EXERCISE INSTRUCTIONS
Quote verbatim the span of lines that begins the listing below and closes with the line containing "Daylight FPS Patch".
>>>
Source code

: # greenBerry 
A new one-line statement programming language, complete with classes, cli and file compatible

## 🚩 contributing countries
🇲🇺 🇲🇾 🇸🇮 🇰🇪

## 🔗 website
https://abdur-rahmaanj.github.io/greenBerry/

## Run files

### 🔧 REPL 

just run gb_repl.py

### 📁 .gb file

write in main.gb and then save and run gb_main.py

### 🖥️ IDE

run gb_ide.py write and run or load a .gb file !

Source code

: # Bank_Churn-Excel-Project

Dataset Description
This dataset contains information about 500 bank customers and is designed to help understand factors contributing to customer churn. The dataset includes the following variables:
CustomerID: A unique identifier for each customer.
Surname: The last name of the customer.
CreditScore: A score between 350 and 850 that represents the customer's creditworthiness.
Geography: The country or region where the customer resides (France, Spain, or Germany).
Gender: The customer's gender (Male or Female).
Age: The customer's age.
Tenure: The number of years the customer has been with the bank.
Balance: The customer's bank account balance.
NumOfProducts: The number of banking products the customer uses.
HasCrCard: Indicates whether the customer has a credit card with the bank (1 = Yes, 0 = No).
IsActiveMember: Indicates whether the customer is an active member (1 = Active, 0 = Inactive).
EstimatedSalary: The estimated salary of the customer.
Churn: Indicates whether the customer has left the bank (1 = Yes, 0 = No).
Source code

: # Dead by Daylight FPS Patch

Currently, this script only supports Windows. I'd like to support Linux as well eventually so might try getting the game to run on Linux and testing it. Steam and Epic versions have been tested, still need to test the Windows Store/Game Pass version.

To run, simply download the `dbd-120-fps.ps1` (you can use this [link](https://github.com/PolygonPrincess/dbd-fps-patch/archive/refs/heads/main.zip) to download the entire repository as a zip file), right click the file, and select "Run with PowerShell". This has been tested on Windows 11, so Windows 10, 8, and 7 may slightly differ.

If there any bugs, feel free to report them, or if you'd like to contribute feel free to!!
<<<
OUTPUT FOR THIS EXERCISE
Source code

: # greenBerry 
A new one-line statement programming language, complete with classes, cli and file compatible

## 🚩 contributing countries
🇲🇺 🇲🇾 🇸🇮 🇰🇪

## 🔗 website
https://abdur-rahmaanj.github.io/greenBerry/

## Run files

### 🔧 REPL 

just run gb_repl.py

### 📁 .gb file

write in main.gb and then save and run gb_main.py

### 🖥️ IDE

run gb_ide.py write and run or load a .gb file !

Source code

: # Bank_Churn-Excel-Project

Dataset Description
This dataset contains information about 500 bank customers and is designed to help understand factors contributing to customer churn. The dataset includes the following variables:
CustomerID: A unique identifier for each customer.
Surname: The last name of the customer.
CreditScore: A score between 350 and 850 that represents the customer's creditworthiness.
Geography: The country or region where the customer resides (France, Spain, or Germany).
Gender: The customer's gender (Male or Female).
Age: The customer's age.
Tenure: The number of years the customer has been with the bank.
Balance: The customer's bank account balance.
NumOfProducts: The number of banking products the customer uses.
HasCrCard: Indicates whether the customer has a credit card with the bank (1 = Yes, 0 = No).
IsActiveMember: Indicates whether the customer is an active member (1 = Active, 0 = Inactive).
EstimatedSalary: The estimated salary of the customer.
Churn: Indicates whether the customer has left the bank (1 = Yes, 0 = No).
Source code

: # Dead by Daylight FPS Patch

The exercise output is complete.